A spokesperson for Vanda directed Law360 to a public Tuesday statement in response to requests for comment. According to that statement, “Vanda intends to appeal the decision to the U.S. Court of Appeals for the Federal Circuit and to request a stay of market entry by Teva and Apotex while the appeal is pending.”

Vanda first filed suit against Teva in April 2018, arguing that the drugmaker filed an ANDA that infringed patents issued by the U.S. Patent and Trademark Office from June 2015 to November 2017.

The Hetlioz maker then slapped Apotex and MSN Pharmaceuticals Inc. with two separate suits in May 2018, arguing that they also both filed ANDAs that purportedly infringed patents on the brand-name sleep disorder drug.

The three suits were later consolidated in May 2020.

Vanda then announced in January that it had settled its infringement claims against MSN. Under that deal, MSN could receive a license to manufacture and commercialize a version of Hetlioz as early as March 2035.

Teva and Apotex agreed in a stipulation that same month that their ANDAs would infringe claim 5 of U.S. Patent No. 10,376,487 — if the patent was found to be valid and enforceable.

Teva, Apotex and Vanda partook in a bench trial in March.

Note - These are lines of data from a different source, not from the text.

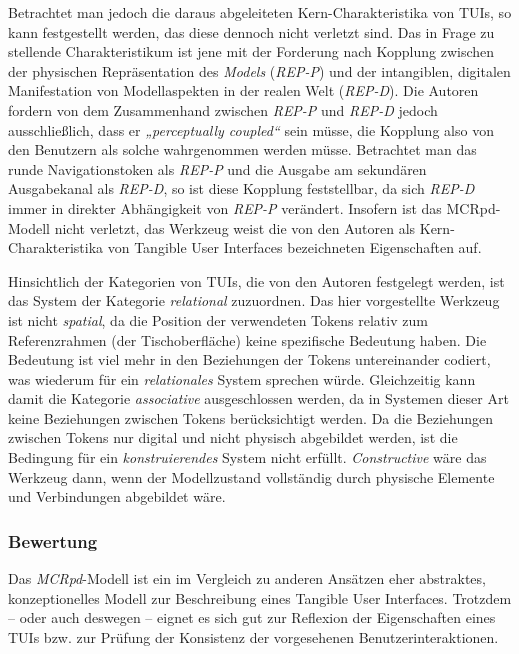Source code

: Betrachtet man jedoch die daraus abgeleiteten Kern-Charakteristika von \glspl{TUI}, so kann festgestellt werden, das diese dennoch nicht verletzt sind. Das in Frage zu stellende Charakteristikum ist jene mit der Forderung nach Kopplung zwischen der physischen Repräsentation des \emph{Models} (\emph{REP-P}) und der intangiblen, digitalen Manifestation von Modellaspekten in der realen Welt (\emph{REP-D}). Die Autoren fordern von dem Zusammenhand zwischen \emph{REP-P} und \emph{REP-D} jedoch ausschließlich, dass er \emph{„perceptually coupled“} sein müsse, die Kopplung also von den Benutzern als solche wahrgenommen werden müsse. Betrachtet man das runde Navigationstoken als \emph{REP-P} und die Ausgabe am sekundären Ausgabekanal als \emph{REP-D}, so ist diese Kopplung feststellbar, da sich \emph{REP-D} immer in direkter Abhängigkeit von \emph{REP-P} verändert. Insofern ist das \gls{MCRpd}-Modell nicht verletzt, das Werkzeug weist die von den Autoren als Kern-Charakteristika von Tangible User Interfaces bezeichneten Eigenschaften auf.

Hinsichtlich der Kategorien von \glspl{TUI}, die von den Autoren festgelegt werden, ist das System der Kategorie \emph{relational} zuzuordnen. Das hier vorgestellte Werkzeug ist nicht \emph{spatial}, da die Position der verwendeten Tokens relativ zum Referenzrahmen (der Tischoberfläche) keine spezifische Bedeutung haben. Die Bedeutung ist viel mehr in den Beziehungen der Tokens untereinander codiert, was wiederum für ein \emph{relationales} System sprechen würde. Gleichzeitig kann damit die Kategorie \emph{associative} ausgeschlossen werden, da in Systemen dieser Art keine Beziehungen zwischen Tokens berücksichtigt werden. Da die Beziehungen zwischen Tokens nur digital und nicht physisch abgebildet werden, ist die Bedingung für ein \emph{konstruierendes} System nicht erfüllt. \emph{Constructive} wäre das Werkzeug dann, wenn der Modellzustand vollständig durch physische Elemente und Verbindungen abgebildet wäre.

\subsubsection{Bewertung}

Das \emph{MCRpd}-Modell ist ein im Vergleich zu anderen Ansätzen eher abstraktes, konzeptionelles Modell zur Beschreibung eines Tangible User Interfaces. Trotzdem -- oder auch deswegen -- eignet es sich gut zur Reflexion der Eigenschaften eines \glspl{TUI} bzw. zur Prüfung der Konsistenz der vorgesehenen Benutzerinteraktionen.

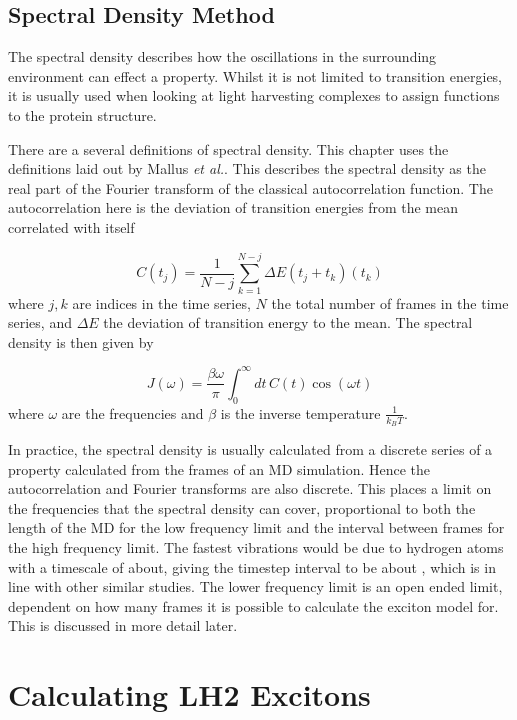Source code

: \subsection{Spectral Density Method}
\label{subsec:spec_dens}

The spectral density describes how the oscillations in the surrounding environment 
can effect a property. Whilst it is not limited to transition energies, it is usually
used when looking at light harvesting complexes to assign functions to the protein
structure. 

There are a several definitions of spectral density. This chapter uses the definitions
laid out by Mallus \emph{et al.}. This describes the spectral density
as the real part of the Fourier transform of the classical autocorrelation function.
The autocorrelation here is the deviation of transition energies from the mean correlated
with itself

\begin{equation}
    C\left(t_j\right) = \frac{1}{N-j} \sum^{N-j}_{k=1} \Delta E \left(t_j + t_k\right) \left(t_k\right)
\end{equation}
%
where $j,k$ are indices in the time series, $N$ the total number of frames in the
time series, and $\Delta E$ the deviation of transition energy to the mean. The
spectral density is then given by

\begin{equation}
    J\left(\omega\right) = \frac{\beta \omega}{\pi} \int^\infty_0 dt \, C\left(t\right) \cos \left(\omega t\right)
\end{equation}
%
where $\omega$ are the frequencies and $\beta$ is the inverse temperature $\frac{1}{k_B T}$.

In practice, the spectral density is usually calculated from a discrete series of 
a property calculated from the frames of an MD simulation. Hence the autocorrelation
and Fourier transforms are also discrete. This places a limit on the frequencies 
that the spectral density can cover, proportional to both the length of the MD
for the low frequency limit and the interval between frames for the high frequency
limit. The fastest vibrations would be due to hydrogen atoms with a timescale of 
about, giving the timestep interval to be about , which is in line with other similar
studies. The lower frequency limit is an open ended limit, dependent on how many
frames it is possible to calculate the exciton model for. This is discussed in more
detail later.

\section{Calculating LH2 Excitons}
\label{sec:MD}

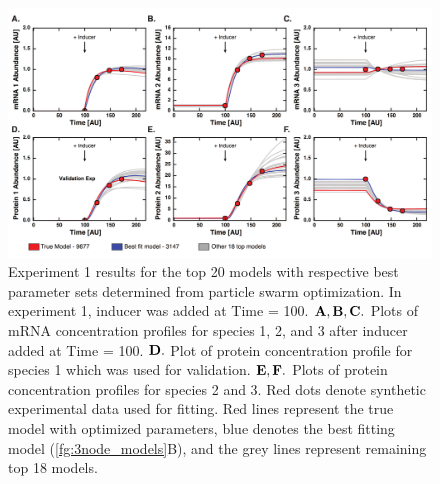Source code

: \documentclass[12pt]{article}
\begin{document}
\begin{figure}\centering
\includegraphics[width=1.0\textwidth]{./figs_chp3/Fig2_Top20_Models_2.pdf}
\caption{Experiment 1 results for the top 20 models with respective best parameter sets determined from particle swarm optimization. In experiment 1, inducer was added at Time = 100. $\bf{A, B, C.}$ Plots of mRNA concentration profiles for species 1, 2, and 3 after inducer added at Time = 100. $\bf{D.}$ Plot of protein concentration profile for species 1 which was used for validation. $\bf{E, F.}$ Plots of protein concentration profiles for species 2 and 3. Red dots denote synthetic experimental data used for fitting. Red lines represent the true model with optimized parameters, blue denotes the best fitting model (\ref{fg:3node_models}B), and the grey lines represent remaining top 18 models.}
\label{fg:Top20Models}
\end{figure}

\clearpage
\end{document}
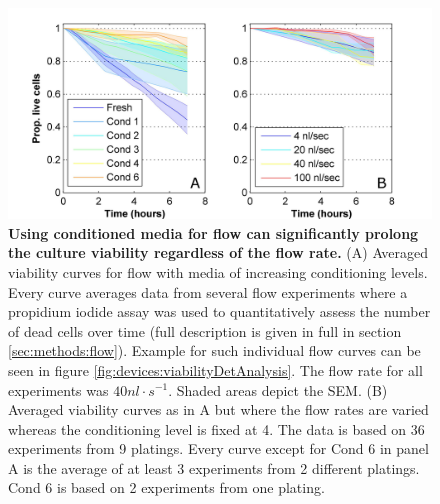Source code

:     \begin{figure}[h]
            \centering
            \includegraphics[width=15cm]{chapter4/figures/condImpression/condImpression.jpg}
            \caption[Effect of media conditioning and flow rate on viability of neuronal cultures under steady microfluidic flow]{\textbf{Using conditioned media for flow can significantly prolong the culture viability regardless of the flow rate.} (A) Averaged viability curves for flow with media of increasing conditioning levels. Every curve averages data from several flow experiments where a propidium iodide assay was used to quantitatively assess the number of dead cells over time (full description is given in full in section \ref{sec:methods:flow}). Example for such individual flow curves can be seen in figure \ref{fig:devices:viabilityDetAnalysis}. The flow rate for all experiments was \(40 nl\cdot s^{-1}\). Shaded areas depict the SEM. (B) Averaged viability curves as in A but where the flow rates are varied whereas the conditioning level is fixed at 4. The data is based on 36 experiments from 9 platings. Every curve except for Cond 6 in panel A is the average of at least 3 experiments from 2 different platings. Cond 6 is based on 2 experiments from one plating.}
            \label{fig:devices:viabilityImpression}

    \end{figure}


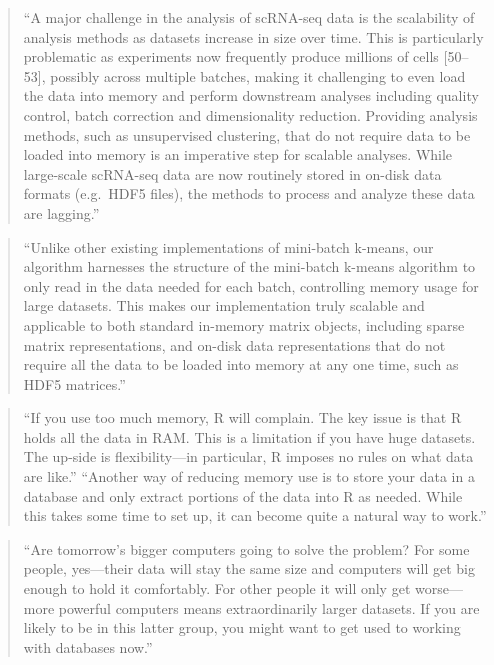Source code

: \documentclass[]{tufte-book}
\begin{document}
\begin{quote}
``A major challenge in the analysis of scRNA-seq data is the scalability of analysis methods as datasets increase in size over time. This is particularly problematic as experiments now frequently produce millions of cells {[}50--53{]}, possibly across multiple batches, making it challenging to even load the data into memory and perform downstream analyses including quality control, batch correction and dimensionality reduction. Providing analysis methods, such as unsupervised clustering, that do not require data to be loaded into memory is an imperative step for scalable analyses. While large-scale scRNA-seq data are now routinely stored in on-disk data formats (e.g.~HDF5 files), the methods to process and analyze these data are lagging.'' \citep{hicks2021mbkmeans}
\end{quote}

\begin{quote}
``Unlike other existing implementations of mini-batch k-means, our algorithm harnesses the structure of the mini-batch k-means algorithm to only read in the data needed for each batch, controlling memory usage for large datasets. This makes our implementation truly scalable and applicable to both standard in-memory matrix objects, including sparse matrix representations, and on-disk data representations that do not require all the data to be loaded into memory at any one time, such as HDF5 matrices.'' \citep{hicks2021mbkmeans}
\end{quote}

\begin{quote}
``If you use too much memory, R will complain. The key issue is that R holds
all the data in RAM. This is a limitation if you have huge datasets. The up-side
is flexibility---in particular, R imposes no rules on what data are like.'' \citep{burns2011r}
``Another way of reducing memory use is to store your data in a database and
only extract portions of the data into R as needed. While this takes some time
to set up, it can become quite a natural way to work.'' \citep{burns2011r}
\end{quote}

\begin{quote}
``Are tomorrow's bigger computers going to solve the problem? For some people,
yes---their data will stay the same size and computers will get big enough to
hold it comfortably. For other people it will only get worse---more powerful
computers means extraordinarily larger datasets. If you are likely to be in this
latter group, you might want to get used to working with databases now.'' \citep{burns2011r}
\end{quote}
\end{document}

Judge Connolly invalidated claim 5 of the ‘487 patent in his corresponding opinion issued Tuesday, also wiping out three other asserted claims in the trio of patents of which Teva and Apotex didn’t stipulate to infringement — U.S. Patent Nos. RE46,604; 10,149,829; and 9,730,910.

Counsel for Apotex, Vanda and Teva declined to comment on Tuesday.

Apotex and Teva did not immediately respond to requests for comment on Tuesday.

The patents at issue are U.S. Patent Nos. RE46,604; 10,149,829; 9,730,910; and 10,376,487.

Vanda is represented by Karen Jacobs and Derek J. Fahnestock of Morris Nichols Arsht & Tunnell LLP and Daniel J. Klein, Josephine Young and Nicholas Groombridge of Groombridge Wu Baughman & Stone LLP.

Teva is represented by Deirdre M. Wells, John C. Rozendaal, Sasha S. Rao, Byron Pickard and William H. Milliken of Sterne Kessler Goldstein & Fox PLLC, Karen E. Keller and Nathan R. Hoeschen of Shaw Keller LLP and Michael Bruns of Allen & Overy LLP.

Apotex is represented by Thomas Joseph Francella Jr., Aaron S. Lukas, Barry P. Golob, Derek Gretkowski, Gregory F. Fischer, Kaan Ekiner, Keri L. Schaubert, Kerry B. McTigue and William B. Coblentz of Cozen O’Connor PC.

The suit is Vanda Pharmaceuticals Inc. v. Teva Pharmaceuticals USA Inc., case number 1:18-cv-00651, in the U.S. District Court for the District of Delaware.